-- Opening Marker --

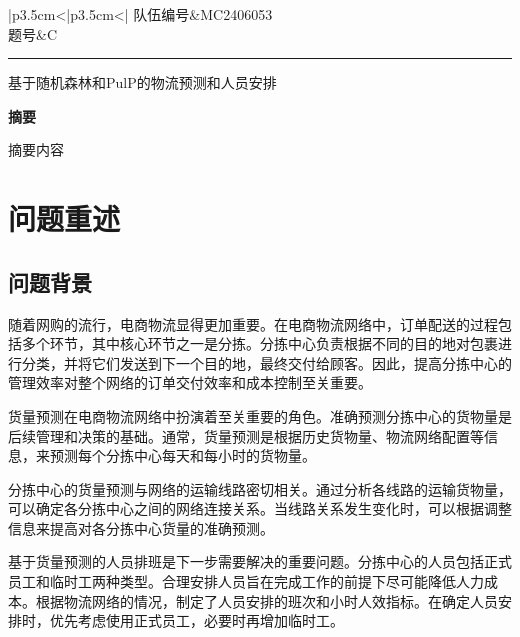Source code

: \documentclass[UTF8,a4paper,10 pt]{article}%
\begin{document}
	\setlength{\lineskip}{8pt}
	\setlength{\lineskiplimit}{8pt}
    
\begin{table}[!ht]
    \renewcommand\arraystretch{1.5}
    \centering  
    \begin{tabular}{|p{3.5cm}<{\centering}|p{3.5cm}<{\centering}|}
        \hline
        {队伍编号}&MC2406053\\
        \hline
        题号&C\\
        \hline        
    \end{tabular}
\end{table}

\setcounter{page}{1}

\noindent\rule{\linewidth}{1pt}
\begin{center}
    \Large 基于随机森林和PulP的物流预测和人员安排
\end{center}
\begin{center}
    \large\bf 摘要
\end{center}

摘要内容



\newpage

\tableofcontents


\newpage
\setcounter{page}{1}


\section{问题重述}
\subsection{问题背景}
随着网购的流行，电商物流显得更加重要。在电商物流网络中，订单配送的过程包括多个环节，其中核心环节之一是分拣。分拣中心负责根据不同的目的地对包裹进行分类，并将它们发送到下一个目的地，最终交付给顾客。因此，提高分拣中心的管理效率对整个网络的订单交付效率和成本控制至关重要。

货量预测在电商物流网络中扮演着至关重要的角色。准确预测分拣中心的货物量是后续管理和决策的基础。通常，货量预测是根据历史货物量、物流网络配置等信息，来预测每个分拣中心每天和每小时的货物量。

分拣中心的货量预测与网络的运输线路密切相关。通过分析各线路的运输货物量，可以确定各分拣中心之间的网络连接关系。当线路关系发生变化时，可以根据调整信息来提高对各分拣中心货量的准确预测。

基于货量预测的人员排班是下一步需要解决的重要问题。分拣中心的人员包括正式员工和临时工两种类型。合理安排人员旨在完成工作的前提下尽可能降低人力成本。根据物流网络的情况，制定了人员安排的班次和小时人效指标。在确定人员安排时，优先考虑使用正式员工，必要时再增加临时工。
\end{document}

-- Closing Marker --

* EXERCISE REQUIREMENTS
Taking the listing above line by line, say how many lines include the string "centering", and give only that number.

* TASK OUTPUT
2